GBT: Can you please tell us a bit about yourself?

Nkateko: I always struggle with questions that require me to describe myself, because I’m not quite sure which aspect of my identity I’m supposed to talk about. I’m not the same person I was five years ago in medical school, or the person I’ll be five years from now ( I imagine that future-me is in a villa in Tuscany working on a new book and I’m desperately trying to catch up with her), so I tend to overthink such questions and end up saying something horrible like “Can I send you my bio instead?” I think identity is complex and multi-layered. When I started doing interviews after my first chapbook came out, the only interesting thing I could share about myself was that I was a medical student, and then we would go into the predictable “how do you juggle medicine and poetry” line of questioning. The thing that has remained constant about me is that I love writing. Everything else is in flux.

GBT: When did you realize that you loved literature and when did you realize you could write well?

Nkateko: When I was younger, my parents would take me and my older sister to the community library and we would take out six or twelve books (six during the school term and twelve during school holidays) to read for two weeks. I always finished my books in a week or less and would end up reading my sister’s books, which I found far more interesting than mine. Despite my keen interest in her books, I was engrossed in The Babysitter’s Club and Sweet Valley Twins and I felt that I needed to read all the books in each of those series’ before I moved on to whichever section of the library my sister was finding those gems she was reading.
Writing came naturally to me. I started out by rewriting my story books in primary school and by Grade 5 I was already working on my first story. It was called Adventure World and was about twins who discovered there was a secret world (with magical creatures and all) in their backyard, which their parents couldn’t see. I think in a way that’s what my sister and I created for ourselves with the books we read. We moved from my birthplace, Mamelodi, when I was eight years old and my sister was thirteen, and books became our friends in the new environment. The suburb we moved to had very few black families at the time. In fact, we were the first black family on our street. I think reading was our Adventure World. And I have always wished I had a twin sister, or that my older sister and I were closer in age so that she wouldn’t outgrow the games I enjoyed playing.

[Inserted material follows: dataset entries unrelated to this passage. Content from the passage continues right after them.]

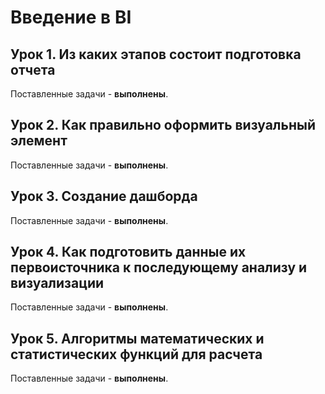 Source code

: # Введение в BI

## Урок 1. Из каких этапов состоит подготовка отчета

Поставленные задачи - **выполнены**.

## Урок 2. Как правильно оформить визуальный элемент

Поставленные задачи - **выполнены**.

## Урок 3. Создание дашборда

Поставленные задачи - **выполнены**.

## Урок 4. Как подготовить данные их первоисточника к последующему анализу и визуализации

Поставленные задачи - **выполнены**.

## Урок 5. Алгоритмы математических и статистических функций для расчета

Поставленные задачи - **выполнены**.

GBT: What's your creative process like? Do you have a method for getting into the "mood" or beating the "block" (writer's block)?

Nkateko: I’ve discovered that I write best in the early hours of the morning and in unfamiliar environments (hence my obsession with writing residencies in foreign countries). I don’t think I need to be in any type of mood to write, but I know I can’t write well when I’m tired, hungry or cold. I can write a whole thesis when I’m upset or heartbroken, but if I’m not well-rested you won’t get a line out of me. In med school I would wake up in the early hours, either to prepare for a morning ward round or to study, so the habit has stuck, and I sometimes find myself waking up around three a.m. to write. My friends and I joke about being a coven of witches (because we’re all so extraordinarily gifted) so I think it’s only appropriate that I’m awake at the witching hour now and then. I don’t believe in writer’s block. I believe there are environments that don’t inspire creativity and all that’s needed to fix that is a change of scenery.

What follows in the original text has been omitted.